1. Lewis asserts that we are under a moral law, which was given to us by a “mind” outside of the universe, i.e. a god. He states that because of this moral law there must be in fact a god that gave it to us. Even if we were under a moral law by instinct it doesn’t hint at the possibility of a god in my view. We can be civil human beings knowing right from wrong without a god in the equation.

2. Lewis states that Christianity is the right view and every other religion has it wrong. He says just as there is only one right answer in arithmetic, being Christianity, there are wrong answers that are closer than others to the right answer, other religions. How is he so sure that his view is the right one?

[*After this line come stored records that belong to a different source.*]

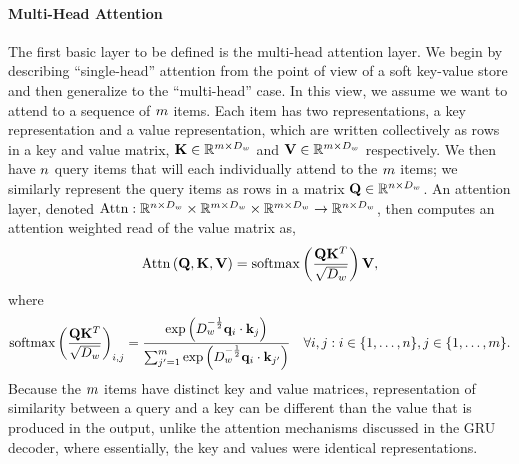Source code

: \paragraph{Multi-Head Attention} The first basic layer to be defined is the 
multi-head attention layer. We begin by describing ``single-head'' attention
from the point of view of a soft key-value store and then generalize to 
the ``multi-head'' case. In this view, we assume we want to attend to 
a sequence of $m$ items. Each item has two representations,
a key representation and a value representation, which are written collectively
as rows in a key and value matrix, $\mathbf{K} \in \mathbb{R}^{m \times D_{w}}$
and $\mathbf{V} \in \mathbb{R}^{m \times D_{w}}$ respectively.
We then  have $n$ query items that will each individually attend to the 
$m$ items; we similarly represent the query items as rows in a matrix
$\mathbf{Q} \in \mathbb{R}^{n \times D_{w}}$. An attention
layer, denoted $\operatorname{Attn} : \mathbb{R}^{n \times D_{w}} \times \mathbb{R}^{m \times D_{w}} \times \mathbb{R}^{m \times D_{w}} \rightarrow \mathbb{R}^{n \times D_{w}}$, then computes an attention weighted read of the value
matrix as,
  \[\operatorname{Attn}\left(\mathbf{Q}, \mathbf{K}, \mathbf{V}\right) = \operatorname*{softmax}\left(\frac{\mathbf{Q} \mathbf{K}^T}{\sqrt{D_{w}}} \right)\mathbf{V}, \]
  where \[\operatorname*{softmax}\left(\frac{\mathbf{Q} \mathbf{K}^T}{\sqrt{D_{w}}} \right)_{i,j} = \frac{\exp\left(D_{w}^{-\frac{1}{2}} \mathbf{q}_i \cdot \mathbf{k}_j\right) }{ \sum_{j^\prime=1}^{m} \exp\left( D_{w}^{-\frac{1}{2}} \mathbf{q}_i \cdot \mathbf{k}_{j^\prime}\right)} \quad \forall i,j : i \in \{1,\ldots,n\}, j \in \{1,\ldots,m\}.\]
  Because the $m$ items have distinct key and value matrices,
  representation of similarity between a query and a key can be different
  than the value that is produced in the output, unlike the attention
  mechanisms discussed in the GRU decoder, where essentially, the key
  and values were identical representations.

3. Lewis puts forth the idea that god made the world and it has gone wrong and sets up his argument on the premise that the world was unjust. Two things: 1. Why would god create an imperfect creation? With the reality of free will some do good, and some do bad, but in the end the bad person will be damned for his freeness of thought. How is this damnation justifiable? Surely a caring parent would not damn its child forever for not seeing eye to eye, or even if the child turns against the parent. And 2. The Universe is indifferent, being neither good nor bad.

4. Lewis mentions from the time we have a self we become selfish – a centre of our own universe. What is inherently wrong with selfishness? Or any of the so-called sins? A note: Lewis mentions war, poverty, prostitution, classes, slavery etc. following the seeking of happiness outside of god. What about all the war and killing taken up in the name of god? Man has demonstrated himself to be an animal. Lewis mentions that man builds great things and civilizations, and then a flaw presents itself, and the selfish and cruel bring it down. I think this demonstrates how primitive man still is in his development. How he cannot peacefully coexist without preying upon his fellows. Man makes an ass of himself.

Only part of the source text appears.